WORK TO COMPLETE
Return a copy of every line in the data below that contains "volumeClaimSpec".

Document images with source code
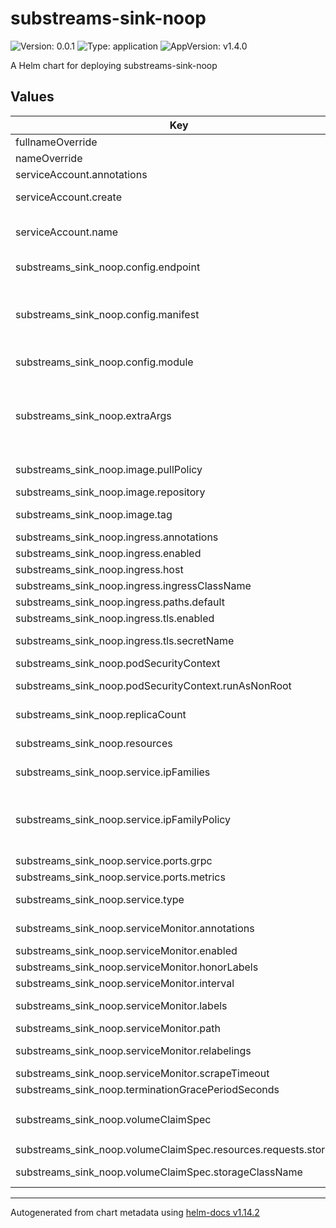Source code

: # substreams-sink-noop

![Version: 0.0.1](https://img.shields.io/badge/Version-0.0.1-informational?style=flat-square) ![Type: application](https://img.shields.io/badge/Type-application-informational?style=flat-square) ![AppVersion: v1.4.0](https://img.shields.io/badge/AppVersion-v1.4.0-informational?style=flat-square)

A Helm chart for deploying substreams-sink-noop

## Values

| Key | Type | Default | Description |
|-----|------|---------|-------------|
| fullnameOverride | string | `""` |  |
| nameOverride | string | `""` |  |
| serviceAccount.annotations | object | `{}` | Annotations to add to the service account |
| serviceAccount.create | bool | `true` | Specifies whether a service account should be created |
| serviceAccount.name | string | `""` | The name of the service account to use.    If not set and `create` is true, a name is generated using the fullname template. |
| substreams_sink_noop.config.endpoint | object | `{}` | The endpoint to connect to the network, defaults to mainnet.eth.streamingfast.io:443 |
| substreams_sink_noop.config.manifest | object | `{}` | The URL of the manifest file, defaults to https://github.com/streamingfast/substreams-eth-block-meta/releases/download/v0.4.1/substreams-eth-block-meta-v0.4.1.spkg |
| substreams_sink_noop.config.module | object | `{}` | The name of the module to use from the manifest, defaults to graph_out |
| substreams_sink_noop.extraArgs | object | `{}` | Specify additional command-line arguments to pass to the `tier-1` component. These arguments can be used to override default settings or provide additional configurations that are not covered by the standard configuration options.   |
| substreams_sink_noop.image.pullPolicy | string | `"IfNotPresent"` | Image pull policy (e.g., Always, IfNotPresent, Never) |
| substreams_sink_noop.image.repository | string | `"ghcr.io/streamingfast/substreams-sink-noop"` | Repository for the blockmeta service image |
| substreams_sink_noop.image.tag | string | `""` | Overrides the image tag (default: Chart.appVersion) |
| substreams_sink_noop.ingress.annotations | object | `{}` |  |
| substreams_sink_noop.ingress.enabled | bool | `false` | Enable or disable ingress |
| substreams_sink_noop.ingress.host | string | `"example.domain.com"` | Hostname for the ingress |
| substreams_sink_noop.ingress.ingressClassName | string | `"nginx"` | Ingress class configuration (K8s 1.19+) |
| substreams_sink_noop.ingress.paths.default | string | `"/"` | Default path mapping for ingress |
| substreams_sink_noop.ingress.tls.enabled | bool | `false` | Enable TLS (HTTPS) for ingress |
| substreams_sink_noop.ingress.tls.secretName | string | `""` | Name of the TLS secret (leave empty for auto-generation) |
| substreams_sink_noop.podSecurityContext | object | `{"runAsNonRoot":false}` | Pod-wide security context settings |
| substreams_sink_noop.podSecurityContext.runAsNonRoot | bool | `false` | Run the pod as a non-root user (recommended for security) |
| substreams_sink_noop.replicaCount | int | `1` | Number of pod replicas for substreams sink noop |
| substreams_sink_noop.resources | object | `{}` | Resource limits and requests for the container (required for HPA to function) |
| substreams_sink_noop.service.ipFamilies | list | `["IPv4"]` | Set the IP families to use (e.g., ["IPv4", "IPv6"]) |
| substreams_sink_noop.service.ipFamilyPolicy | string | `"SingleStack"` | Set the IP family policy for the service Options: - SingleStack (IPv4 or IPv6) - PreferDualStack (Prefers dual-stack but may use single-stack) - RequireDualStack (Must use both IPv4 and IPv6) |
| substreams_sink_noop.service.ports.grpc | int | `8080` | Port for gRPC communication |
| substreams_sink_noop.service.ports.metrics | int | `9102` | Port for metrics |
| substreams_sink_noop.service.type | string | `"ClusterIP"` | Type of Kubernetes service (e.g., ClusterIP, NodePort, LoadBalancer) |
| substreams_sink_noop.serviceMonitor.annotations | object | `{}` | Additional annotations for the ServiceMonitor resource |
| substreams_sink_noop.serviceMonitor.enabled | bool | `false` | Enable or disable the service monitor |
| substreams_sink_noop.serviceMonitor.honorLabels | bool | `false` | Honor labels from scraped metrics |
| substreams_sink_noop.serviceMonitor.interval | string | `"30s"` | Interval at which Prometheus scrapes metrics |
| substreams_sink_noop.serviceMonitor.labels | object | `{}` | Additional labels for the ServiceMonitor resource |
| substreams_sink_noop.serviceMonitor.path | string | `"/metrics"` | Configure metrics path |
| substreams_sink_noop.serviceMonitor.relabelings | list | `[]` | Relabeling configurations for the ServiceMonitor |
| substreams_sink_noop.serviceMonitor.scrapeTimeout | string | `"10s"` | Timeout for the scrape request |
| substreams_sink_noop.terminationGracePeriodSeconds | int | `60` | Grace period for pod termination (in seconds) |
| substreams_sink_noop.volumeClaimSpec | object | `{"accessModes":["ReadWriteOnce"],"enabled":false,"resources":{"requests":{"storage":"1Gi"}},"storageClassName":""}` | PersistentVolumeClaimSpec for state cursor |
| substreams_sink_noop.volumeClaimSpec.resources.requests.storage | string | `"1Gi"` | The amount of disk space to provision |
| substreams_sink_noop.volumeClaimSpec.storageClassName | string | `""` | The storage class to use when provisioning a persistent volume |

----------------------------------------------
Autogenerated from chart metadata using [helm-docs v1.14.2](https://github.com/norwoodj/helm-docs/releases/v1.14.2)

==

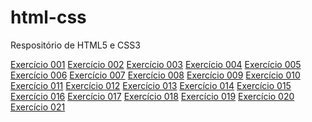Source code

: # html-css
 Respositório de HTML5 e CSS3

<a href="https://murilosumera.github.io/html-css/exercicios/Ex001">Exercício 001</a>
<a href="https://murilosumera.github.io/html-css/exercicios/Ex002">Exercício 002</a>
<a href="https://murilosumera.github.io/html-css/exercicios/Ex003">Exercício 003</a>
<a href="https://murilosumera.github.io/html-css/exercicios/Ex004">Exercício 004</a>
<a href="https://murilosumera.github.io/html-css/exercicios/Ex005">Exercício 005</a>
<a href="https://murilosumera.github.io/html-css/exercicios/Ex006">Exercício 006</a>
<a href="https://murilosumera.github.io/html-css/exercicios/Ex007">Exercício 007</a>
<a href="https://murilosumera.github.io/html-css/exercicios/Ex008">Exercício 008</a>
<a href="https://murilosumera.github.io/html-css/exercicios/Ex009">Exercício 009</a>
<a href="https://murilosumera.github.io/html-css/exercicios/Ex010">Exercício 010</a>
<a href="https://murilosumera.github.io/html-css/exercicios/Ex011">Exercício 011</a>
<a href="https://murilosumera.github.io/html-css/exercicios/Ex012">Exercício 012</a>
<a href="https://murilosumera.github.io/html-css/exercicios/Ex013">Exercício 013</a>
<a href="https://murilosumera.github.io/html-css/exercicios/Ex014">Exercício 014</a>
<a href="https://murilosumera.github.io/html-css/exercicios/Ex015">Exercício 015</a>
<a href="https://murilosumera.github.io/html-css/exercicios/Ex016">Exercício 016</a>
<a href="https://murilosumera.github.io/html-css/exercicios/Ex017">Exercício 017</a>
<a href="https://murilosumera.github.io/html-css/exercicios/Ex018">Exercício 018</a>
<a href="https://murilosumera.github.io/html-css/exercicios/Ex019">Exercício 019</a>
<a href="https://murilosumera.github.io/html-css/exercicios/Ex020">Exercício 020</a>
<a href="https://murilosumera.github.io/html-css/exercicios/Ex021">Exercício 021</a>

SOLUTION FOR THIS EXERCISE
| substreams_sink_noop.volumeClaimSpec | object | `{"accessModes":["ReadWriteOnce"],"enabled":false,"resources":{"requests":{"storage":"1Gi"}},"storageClassName":""}` | PersistentVolumeClaimSpec for state cursor |
| substreams_sink_noop.volumeClaimSpec.resources.requests.storage | string | `"1Gi"` | The amount of disk space to provision |
| substreams_sink_noop.volumeClaimSpec.storageClassName | string | `""` | The storage class to use when provisioning a persistent volume |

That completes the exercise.